**REQUIRED ACTION:** A single number is expected: the count of lines in the entries below that contain "Fulkerson".

**MATERIAL PROVIDED:**
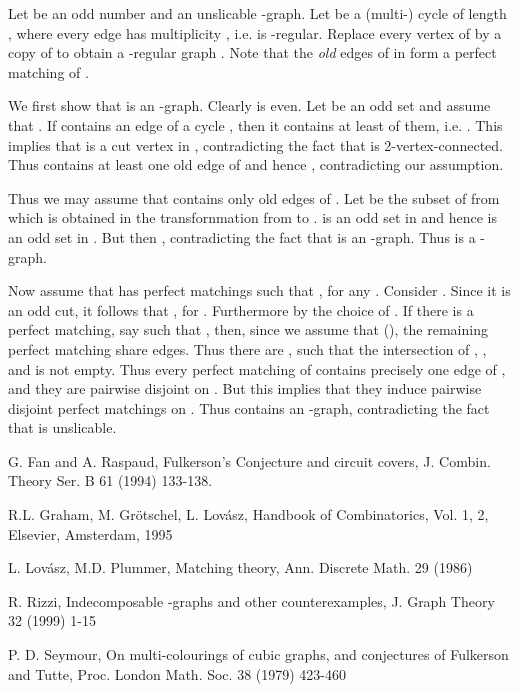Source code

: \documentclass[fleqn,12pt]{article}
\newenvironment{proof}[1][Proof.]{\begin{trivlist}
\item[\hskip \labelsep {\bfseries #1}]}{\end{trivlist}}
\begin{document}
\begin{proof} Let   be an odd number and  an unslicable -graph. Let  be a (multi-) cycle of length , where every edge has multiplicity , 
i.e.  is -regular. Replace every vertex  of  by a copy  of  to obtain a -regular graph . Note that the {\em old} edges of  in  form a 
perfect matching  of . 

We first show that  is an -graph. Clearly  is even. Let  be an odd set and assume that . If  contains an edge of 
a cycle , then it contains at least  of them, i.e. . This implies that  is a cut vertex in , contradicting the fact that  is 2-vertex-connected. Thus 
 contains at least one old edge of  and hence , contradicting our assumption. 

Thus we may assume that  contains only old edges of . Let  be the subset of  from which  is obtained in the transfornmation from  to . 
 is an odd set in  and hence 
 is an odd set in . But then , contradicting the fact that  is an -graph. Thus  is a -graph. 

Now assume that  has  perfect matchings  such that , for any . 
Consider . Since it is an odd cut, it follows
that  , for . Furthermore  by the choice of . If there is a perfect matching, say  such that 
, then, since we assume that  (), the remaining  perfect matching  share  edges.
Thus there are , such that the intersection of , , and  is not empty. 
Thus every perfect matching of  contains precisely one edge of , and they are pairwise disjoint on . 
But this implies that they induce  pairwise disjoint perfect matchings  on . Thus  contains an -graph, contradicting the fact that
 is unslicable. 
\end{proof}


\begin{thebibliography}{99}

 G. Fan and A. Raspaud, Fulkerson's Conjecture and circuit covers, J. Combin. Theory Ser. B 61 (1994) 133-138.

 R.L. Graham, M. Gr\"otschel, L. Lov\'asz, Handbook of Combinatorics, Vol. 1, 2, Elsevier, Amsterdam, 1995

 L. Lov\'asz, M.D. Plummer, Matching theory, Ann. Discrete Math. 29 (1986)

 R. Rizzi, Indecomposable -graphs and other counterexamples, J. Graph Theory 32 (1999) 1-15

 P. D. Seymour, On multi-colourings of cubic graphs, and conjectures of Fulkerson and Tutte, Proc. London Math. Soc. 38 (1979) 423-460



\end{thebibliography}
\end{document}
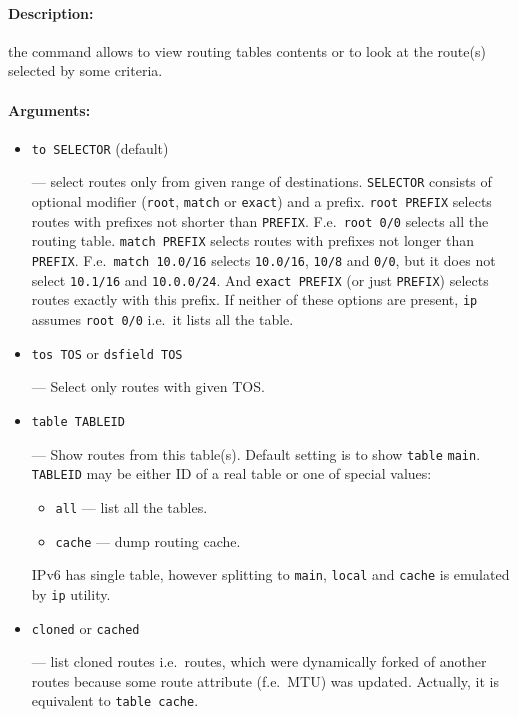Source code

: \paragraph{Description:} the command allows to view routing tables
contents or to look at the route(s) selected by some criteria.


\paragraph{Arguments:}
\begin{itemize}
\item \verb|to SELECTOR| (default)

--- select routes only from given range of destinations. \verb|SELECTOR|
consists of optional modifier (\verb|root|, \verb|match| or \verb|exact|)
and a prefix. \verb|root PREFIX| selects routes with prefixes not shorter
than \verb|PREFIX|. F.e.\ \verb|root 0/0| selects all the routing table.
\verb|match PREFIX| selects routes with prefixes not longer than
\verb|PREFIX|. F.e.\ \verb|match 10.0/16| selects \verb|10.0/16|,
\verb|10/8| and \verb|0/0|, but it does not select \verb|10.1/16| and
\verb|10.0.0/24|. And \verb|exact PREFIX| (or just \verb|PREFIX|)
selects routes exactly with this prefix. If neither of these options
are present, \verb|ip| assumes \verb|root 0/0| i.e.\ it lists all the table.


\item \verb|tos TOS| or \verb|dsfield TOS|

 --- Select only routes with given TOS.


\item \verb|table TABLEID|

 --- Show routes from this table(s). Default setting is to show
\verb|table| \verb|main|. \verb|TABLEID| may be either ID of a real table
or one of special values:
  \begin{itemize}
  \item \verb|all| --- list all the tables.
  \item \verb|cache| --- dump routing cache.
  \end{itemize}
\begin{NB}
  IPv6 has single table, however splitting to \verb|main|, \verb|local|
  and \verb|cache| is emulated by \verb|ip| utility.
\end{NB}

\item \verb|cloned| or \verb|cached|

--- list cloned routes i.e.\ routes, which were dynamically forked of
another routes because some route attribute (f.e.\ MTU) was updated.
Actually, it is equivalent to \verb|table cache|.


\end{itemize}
--
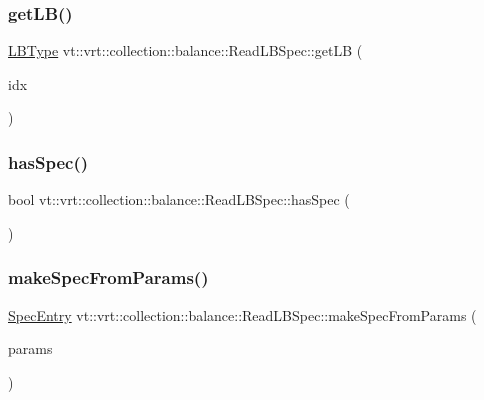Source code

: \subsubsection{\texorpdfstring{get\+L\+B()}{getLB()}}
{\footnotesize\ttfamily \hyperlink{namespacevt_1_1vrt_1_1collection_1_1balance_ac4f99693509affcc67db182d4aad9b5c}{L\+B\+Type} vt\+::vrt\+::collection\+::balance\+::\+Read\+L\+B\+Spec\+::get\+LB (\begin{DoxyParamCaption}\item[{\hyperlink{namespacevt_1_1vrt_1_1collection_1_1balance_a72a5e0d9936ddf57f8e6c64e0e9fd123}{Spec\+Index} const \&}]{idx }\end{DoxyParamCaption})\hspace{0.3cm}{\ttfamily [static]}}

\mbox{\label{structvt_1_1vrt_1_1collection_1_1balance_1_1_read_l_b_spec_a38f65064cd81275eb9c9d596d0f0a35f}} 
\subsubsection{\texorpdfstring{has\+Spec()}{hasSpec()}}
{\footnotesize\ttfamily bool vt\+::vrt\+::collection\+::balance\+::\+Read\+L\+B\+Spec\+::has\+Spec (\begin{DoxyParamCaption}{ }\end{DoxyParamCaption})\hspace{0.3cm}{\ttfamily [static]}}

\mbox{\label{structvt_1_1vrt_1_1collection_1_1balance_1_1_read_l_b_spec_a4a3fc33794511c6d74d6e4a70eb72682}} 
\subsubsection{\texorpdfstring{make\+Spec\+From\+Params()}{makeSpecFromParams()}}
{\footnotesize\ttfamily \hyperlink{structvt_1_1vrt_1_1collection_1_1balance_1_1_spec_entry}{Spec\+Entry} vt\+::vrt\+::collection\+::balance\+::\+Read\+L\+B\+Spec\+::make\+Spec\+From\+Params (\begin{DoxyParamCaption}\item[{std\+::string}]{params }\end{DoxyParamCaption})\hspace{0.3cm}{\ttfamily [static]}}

**WRITTEN ANSWER:** 2